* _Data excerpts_
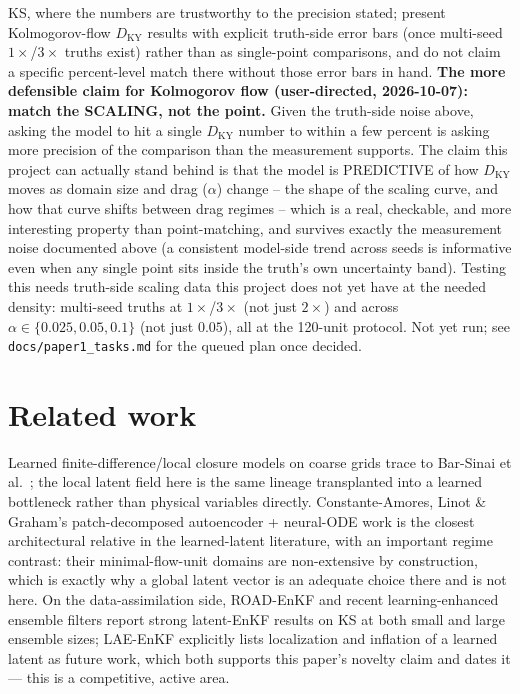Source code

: \documentclass[11pt]{article}
\begin{document}
\begin{itemize}[nosep]
{  KS, where the numbers are trustworthy to the precision stated; present
  Kolmogorov-flow $D_{\mathrm{KY}}$ results with explicit truth-side
  error bars (once multi-seed $1\times$/$3\times$ truths exist) rather
  than as single-point comparisons, and do not claim a specific
  percent-level match there without those error bars in hand.}
\textbf{The more defensible claim for Kolmogorov flow (user-directed,
2026-10-07): match the SCALING, not the point.} Given the truth-side
noise above, asking the model to hit a single $D_{\mathrm{KY}}$ number
to within a few percent is asking more precision of the comparison than
the measurement supports. The claim this project can actually stand
behind is that the model is PREDICTIVE of how $D_{\mathrm{KY}}$ moves as
domain size and drag ($\alpha$) change -- the shape of the scaling
curve, and how that curve shifts between drag regimes -- which is a
real, checkable, and more interesting property than point-matching, and
survives exactly the measurement noise documented above (a consistent
model-side trend across seeds is informative even when any single point
sits inside the truth's own uncertainty band). Testing this needs
truth-side scaling data this project does not yet have at the needed
density: multi-seed truths at $1\times$/$3\times$ (not just $2\times$)
and across $\alpha\in\{0.025,0.05,0.1\}$ (not just $0.05$), all at the
120-unit protocol. Not yet run; see \texttt{docs/paper1\_tasks.md} for
the queued plan once decided.
\end{itemize}

\section{Related work}
\label{sec:related}

Learned finite-difference/local closure models on coarse grids trace to
Bar-Sinai et al.\ \cite{barsinai2019}; the local latent field here is
the same lineage transplanted into a learned bottleneck rather than
physical variables directly. Constante-Amores, Linot \& Graham's
patch-decomposed autoencoder + neural-ODE work
\cite{constanteamores2024,constanteamores2024b} is the closest
architectural relative in the learned-latent literature, with an
important regime contrast: their minimal-flow-unit domains are
non-extensive by construction, which is exactly why a global latent
vector is an adequate choice there and is not here. On the
data-assimilation side, ROAD-EnKF \cite{roadenkf} and recent
learning-enhanced ensemble filters \cite{learningensemblefilters}
report strong latent-EnKF results on KS at both small and large
ensemble sizes; LAE-EnKF \cite{laeenkf} explicitly lists localization
and inflation of a learned latent as future work, which both supports
this paper's novelty claim and dates it --- this is a competitive,
active area.
\end{document}
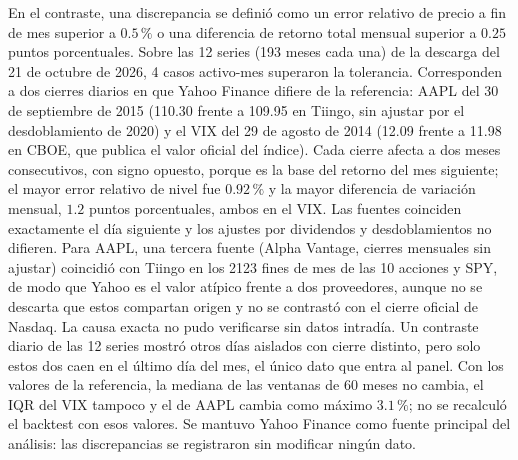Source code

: En el contraste, una discrepancia se definió como un error relativo de precio a fin de mes superior a $0.5\,\%$ o una diferencia de retorno total mensual superior a $0.25$ puntos porcentuales. Sobre las 12 series (193 meses cada una) de la descarga del 21 de octubre de 2026, 4 casos activo-mes superaron la tolerancia. Corresponden a dos cierres diarios en que Yahoo Finance difiere de la referencia: AAPL del 30 de septiembre de 2015 (110.30 frente a 109.95 en Tiingo, sin ajustar por el desdoblamiento de 2020) y el VIX del 29 de agosto de 2014 (12.09 frente a 11.98 en CBOE, que publica el valor oficial del índice). Cada cierre afecta a dos meses consecutivos, con signo opuesto, porque es la base del retorno del mes siguiente; el mayor error relativo de nivel fue $0.92\,\%$ y la mayor diferencia de variación mensual, $1.2$ puntos porcentuales, ambos en el VIX. Las fuentes coinciden exactamente el día siguiente y los ajustes por dividendos y desdoblamientos no difieren. Para AAPL, una tercera fuente (Alpha Vantage, cierres mensuales sin ajustar) coincidió con Tiingo en los 2123 fines de mes de las 10 acciones y SPY, de modo que Yahoo es el valor atípico frente a dos proveedores, aunque no se descarta que estos compartan origen y no se contrastó con el cierre oficial de Nasdaq. La causa exacta no pudo verificarse sin datos intradía. Un contraste diario de las 12 series mostró otros días aislados con cierre distinto, pero solo estos dos caen en el último día del mes, el único dato que entra al panel. Con los valores de la referencia, la mediana de las ventanas de 60 meses no cambia, el IQR del VIX tampoco y el de AAPL cambia como máximo $3.1\,\%$; no se recalculó el backtest con esos valores. Se mantuvo Yahoo Finance como fuente principal del análisis: las discrepancias se registraron sin modificar ningún dato.



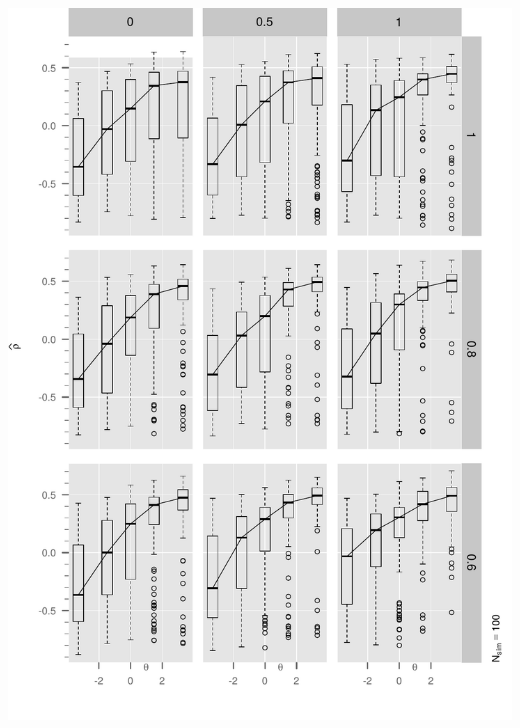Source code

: \begin{frame}[fragile]

\begin{center}
  \includegraphics[width=1.00\textwidth]{Figure2/boxplotArray2.pdf}
\end{center}

\end{frame}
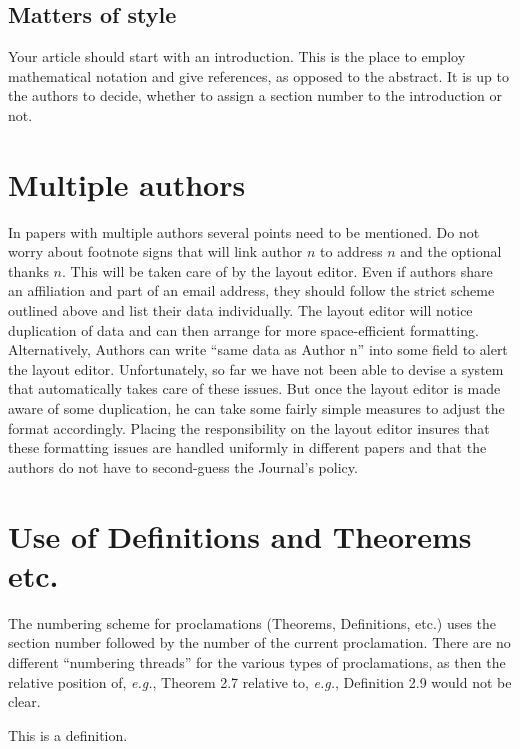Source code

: \documentclass{lmcs} %
\theoremstyle{plain}\newtheorem{satz}[thm]{Satz} %
\def\eg{{\em e.g.}}
\begin{document}
\subsection*{Matters of style}

  Your article should start with an introduction.  This is the place
  to employ mathematical notation and give references, as opposed to
  the abstract.  It is up to the authors to decide, whether to assign
  a section number to the introduction or not.

\section{Multiple authors}

  In papers with multiple authors several points need to be mentioned.
  Do not worry about footnote signs that will link author $n$ to
  address $n$ and the optional thanks $n$.  This will be taken care of
  by the layout editor.  Even if authors share an affiliation and part
  of an email address, they should follow the strict scheme outlined
  above and list their data individually.  The layout editor will
  notice duplication of data and can then arrange for more
  space-efficient formatting.  Alternatively, Authors can write ``same
  data as Author n'' into some field to alert the layout editor.
  Unfortunately, so far we have not been able to devise a system that
  automatically takes care of these issues.  But once the layout
  editor is made aware of some duplication, he can take some fairly
  simple measures to adjust the format accordingly.  Placing the
  responsibility on the layout editor insures that these formatting
  issues are handled uniformly in different papers and that the
  authors do not have to second-guess the Journal's policy.

\section{Use of  Definitions and Theorems etc.}

  The numbering scheme for proclamations (Theorems, Definitions, etc.)
  uses the section number followed by the number of the current
  proclamation.  There are no different ``numbering threads'' for the
  various types of proclamations, as then the relative position of,
  \eg, Theorem 2.7 relative to, \eg, Definition 2.9 would not be clear.

\begin{defi}\label{D:first}
  This is a definition.
\end{defi}
\end{document}
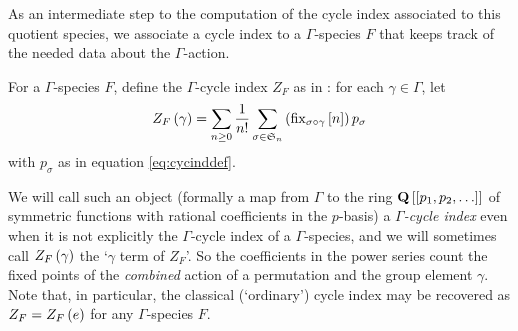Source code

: \documentclass[sectionflow,singlespace,twoside,boldmathhdr]{brandiss} %
\numberwithin{section}{chapter}
\numberwithin{figure}{chapter}
\begin{document}
As an intermediate step to the computation of the cycle index associated to this quotient species, we associate a cycle index to a $\Gamma$-species $F$ that keeps track of the needed data about the $\Gamma$-action.
\begin{definition}
  \label{def:gcycind}
  For a $\Gamma$-species $F$, define the $\Gamma$-cycle index $Z_{F}$ as in \cite{hend:specfield}: for each $\gamma \in \Gamma$, let
  \begin{equation}
    Z_{F} \left( {\gamma} \right) = \sum_{n \geq 0} \frac{1}{n!} \sum_{\sigma \in \mathfrak{S}_{n}} \left( {\operatorname{fix}_{\sigma \circ \gamma} \left[ {n} \right]} \right) p_{\sigma} \label{eq:gcycinddef}
  \end{equation}
  with $p_{\sigma}$ as in equation \eqref{eq:cycinddef}.
\end{definition}

We will call such an object (formally a map from $\Gamma$ to the ring $\mathbf{Q} \left[ {\left[ {p_{1}, p_{2}, \dots} \right]} \right]$ of symmetric functions with rational coefficients in the $p$-basis) a \emph{$\Gamma$-cycle index} even when it is not explicitly the $\Gamma$-cycle index of a $\Gamma$-species, and we will sometimes call $Z_{F} \left( {\gamma} \right)$ the `$\gamma$ term of $Z_{F}$'.
So the coefficients in the power series count the fixed points of the \emph{combined} action of a permutation and the group element $\gamma$.
Note that, in particular, the classical (`ordinary') cycle index may be recovered as $Z_{F} = Z_{F} \left( {e} \right)$ for any $\Gamma$-species $F$.
\end{document}
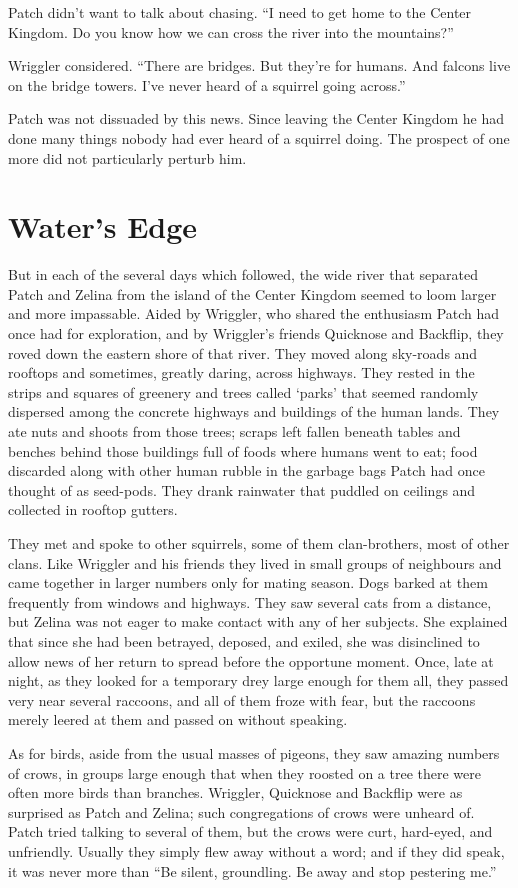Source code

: \documentclass[ebook,oneside,openany,17pt]{memoir}
\renewcommand{\thechapter}{\Roman{chapter}}
\newcounter{sections}
\newcommand{\sections}[1]{%
  \section*{#1}
  \addtocounter{sections}{1}%
  \pdfbookmark[1]{#1}{section.\thechapter.\thesections}}
\begin{document}
Patch didn’t want to talk about chasing. “I need to get home to the
Center Kingdom. Do you know how we can cross the river into the
mountains?”

Wriggler considered. “There are bridges. But they’re for humans. And
falcons live on the bridge towers. I’ve never heard of a squirrel
going across.”

Patch was not dissuaded by this news. Since leaving the Center Kingdom
he had done many things nobody had ever heard of a squirrel doing. The
prospect of one more did not particularly perturb him.


\sections{Water’s Edge}

But in each of the several days which followed, the wide river that
separated Patch and Zelina from the island of the Center Kingdom
seemed to loom larger and more impassable. Aided by Wriggler, who
shared the enthusiasm Patch had once had for exploration, and by
Wriggler’s friends Quicknose and Backflip, they roved down the eastern
shore of that river. They moved along sky-roads and rooftops and
sometimes, greatly daring, across highways. They rested in the strips
and squares of greenery and trees called ‘parks’ that seemed randomly
dispersed among the concrete highways and buildings of the human
lands. They ate nuts and shoots from those trees; scraps left fallen
beneath tables and benches behind those buildings full of foods where
humans went to eat; food discarded along with other human rubble in
the garbage bags Patch had once thought of as seed-pods. They drank
rainwater that puddled on ceilings and collected in rooftop gutters.

They met and spoke to other squirrels, some of them clan-brothers,
most of other clans. Like Wriggler and his friends they lived in small
groups of neighbours and came together in larger numbers only for
mating season. Dogs barked at them frequently from windows and
highways. They saw several cats from a distance, but Zelina was not
eager to make contact with any of her subjects. She explained that
since she had been betrayed, deposed, and exiled, she was disinclined
to allow news of her return to spread before the opportune
moment. Once, late at night, as they looked for a temporary drey large
enough for them all, they passed very near several raccoons, and all
of them froze with fear, but the raccoons merely leered at them and
passed on without speaking.

As for birds, aside from the usual masses of pigeons, they saw amazing
numbers of crows, in groups large enough that when they roosted on a
tree there were often more birds than branches. Wriggler, Quicknose
and Backflip were as surprised as Patch and Zelina; such congregations
of crows were unheard of. Patch tried talking to several of them, but
the crows were curt, hard-eyed, and unfriendly. Usually they simply
flew away without a word; and if they did speak, it was never more
than “Be silent, groundling. Be away and stop pestering me.”
\end{document}

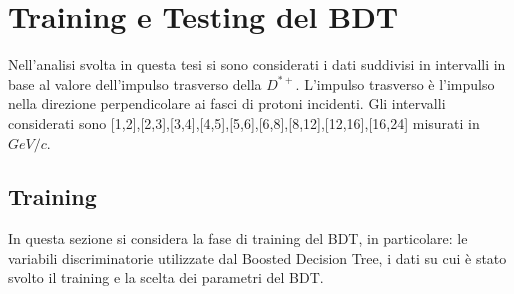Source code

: \chapter{Training e Testing del BDT}

Nell'analisi svolta in questa tesi si sono considerati i dati suddivisi in intervalli in base al valore dell'impulso trasverso della $D^{*+}$. L'impulso trasverso \`e l'impulso nella direzione perpendicolare ai fasci di protoni incidenti. Gli intervalli considerati sono [1,2],[2,3],[3,4],[4,5],[5,6],[6,8],[8,12],[12,16],[16,24] misurati in $GeV/c$. 

\section{Training}

In questa sezione si considera la fase di training del BDT, in particolare: le variabili discriminatorie utilizzate dal Boosted Decision Tree, i dati su cui è stato svolto il training e la scelta dei parametri del BDT. 

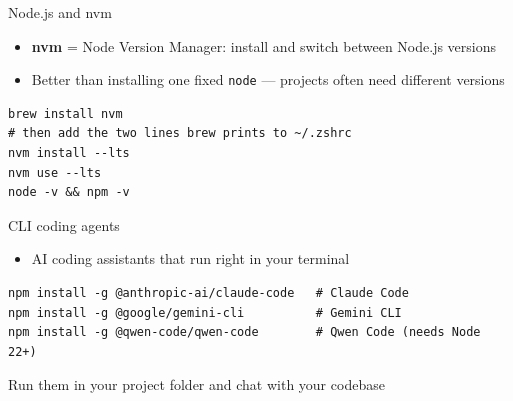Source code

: \begin{frame}[fragile]{Node.js and nvm}
	\begin{itemize}
		\item \textbf{nvm} = Node Version Manager: install and switch between Node.js versions
		\item Better than installing one fixed \texttt{node} — projects often need different versions
	\end{itemize}

	\begin{verbatim}
brew install nvm
# then add the two lines brew prints to ~/.zshrc
nvm install --lts
nvm use --lts
node -v && npm -v
	\end{verbatim}
\end{frame}

\begin{frame}[fragile]{CLI coding agents}
	\begin{itemize}
		\item AI coding assistants that run right in your terminal
	\end{itemize}

	\begin{verbatim}
npm install -g @anthropic-ai/claude-code   # Claude Code
npm install -g @google/gemini-cli          # Gemini CLI
npm install -g @qwen-code/qwen-code        # Qwen Code (needs Node 22+)
	\end{verbatim}

	Run them in your project folder and chat with your codebase
\end{frame}
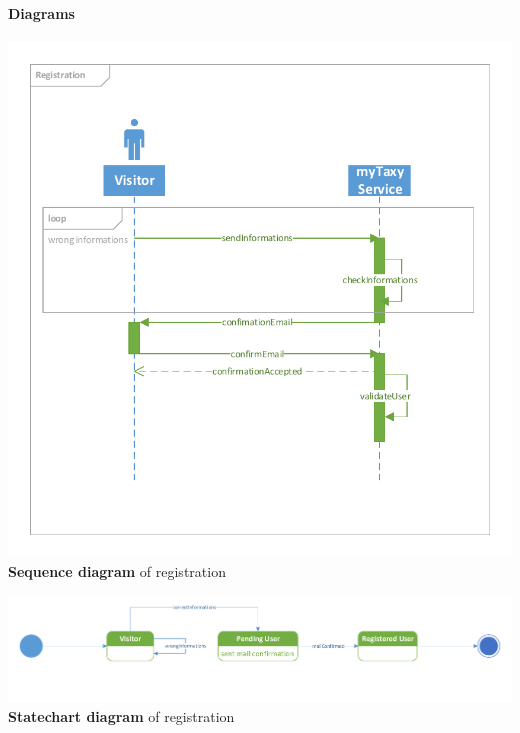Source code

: \paragraph{Diagrams}
	\begin{center}
		\includegraphics[width=\textwidth]{diagrams/registration}
		\textbf{Sequence diagram} of registration
	\end{center}
	\begin{center}
		\includegraphics[width=\textwidth]{diagrams/registration_state}
		\textbf{Statechart diagram} of registration
	\end{center}

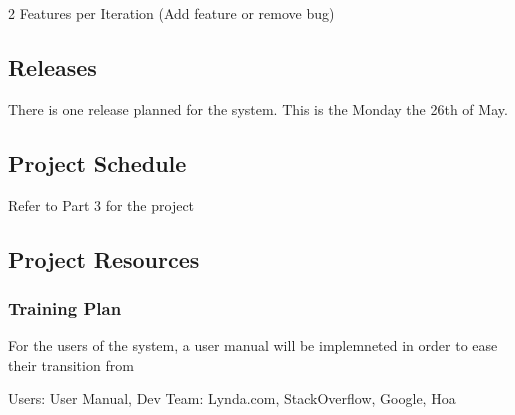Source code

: 2 Features per Iteration (Add feature or remove bug)



\subsection{Releases}

There is one release planned for the system. This is the Monday the 26th of May.


\subsection{Project Schedule}

Refer to Part 3 for the project 


\subsection{Project Resources}



\subsubsection{Training Plan}

For the users of the system, a user manual will be implemneted in order to ease their transition from

	Users: User Manual, Dev Team: Lynda.com, StackOverflow, Google, Hoa


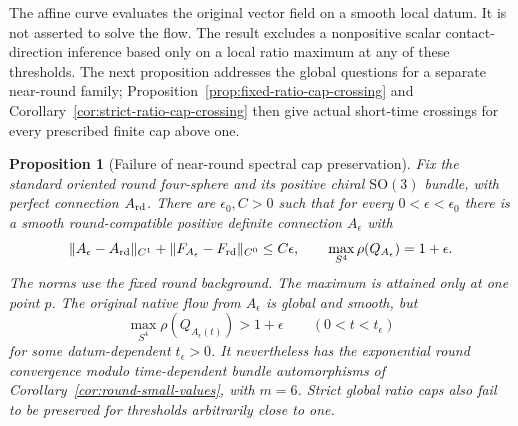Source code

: \documentclass[11pt]{article}
\numberwithin{equation}{section}
\newtheorem{proposition}[theorem]{Proposition}
\theoremstyle{definition}
\theoremstyle{remark}
\begin{document}
The affine curve evaluates the original vector field on a
smooth local datum. It is not asserted to solve the flow.
The result excludes a nonpositive scalar contact-direction
inference based only on a local ratio maximum at any of
these thresholds. The next proposition addresses the global questions
for a separate near-round family; Proposition~\ref{prop:fixed-ratio-cap-crossing}
and Corollary~\ref{cor:strict-ratio-cap-crossing} then give actual short-time
crossings for every prescribed finite cap above one.


\begin{proposition}[Failure of near-round spectral cap preservation]
\label{prop:global-ratio-cap-crossing}
Fix the standard oriented round four-sphere and its positive
chiral $\mathrm{SO}(3)$ bundle, with perfect connection
$A_{\rm rd}$. There are $\epsilon_0,C>0$ such that for every
$0<\epsilon<\epsilon_0$ there is a smooth round-compatible
positive definite connection $A_\epsilon$ with
\[
 \|A_\epsilon-A_{\rm rd}\|_{C^1}
       +\|F_{A_\epsilon}-F_{\rm rd}\|_{C^0}\le C\epsilon,
 \qquad \max_{S^4}\rho(Q_{A_\epsilon})=1+\epsilon.
\]
The norms use the fixed round background. The maximum is
attained only at one point $p$. The original native flow from
$A_\epsilon$ is global and smooth, but
\[
 \max_{S^4}\rho(Q_{A_\epsilon(t)})>1+\epsilon
                 \qquad(0<t<t_\epsilon)
\]
for some datum-dependent $t_\epsilon>0$. It nevertheless has
the exponential round convergence modulo time-dependent
bundle automorphisms of Corollary~\ref{cor:round-small-values},
with $m=6$. Strict global ratio caps also fail to be preserved
for thresholds arbitrarily close to one.
\end{proposition}
\end{document}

* _Exercise_
Only the lines above starting at the one containing "dispersed among the" and ending at the one containing "humans went to", both included, are to be returned, exactly as they read.

* _Output below_
dispersed among the concrete highways and buildings of the human
lands. They ate nuts and shoots from those trees; scraps left fallen
beneath tables and benches behind those buildings full of foods where
humans went to eat; food discarded along with other human rubble in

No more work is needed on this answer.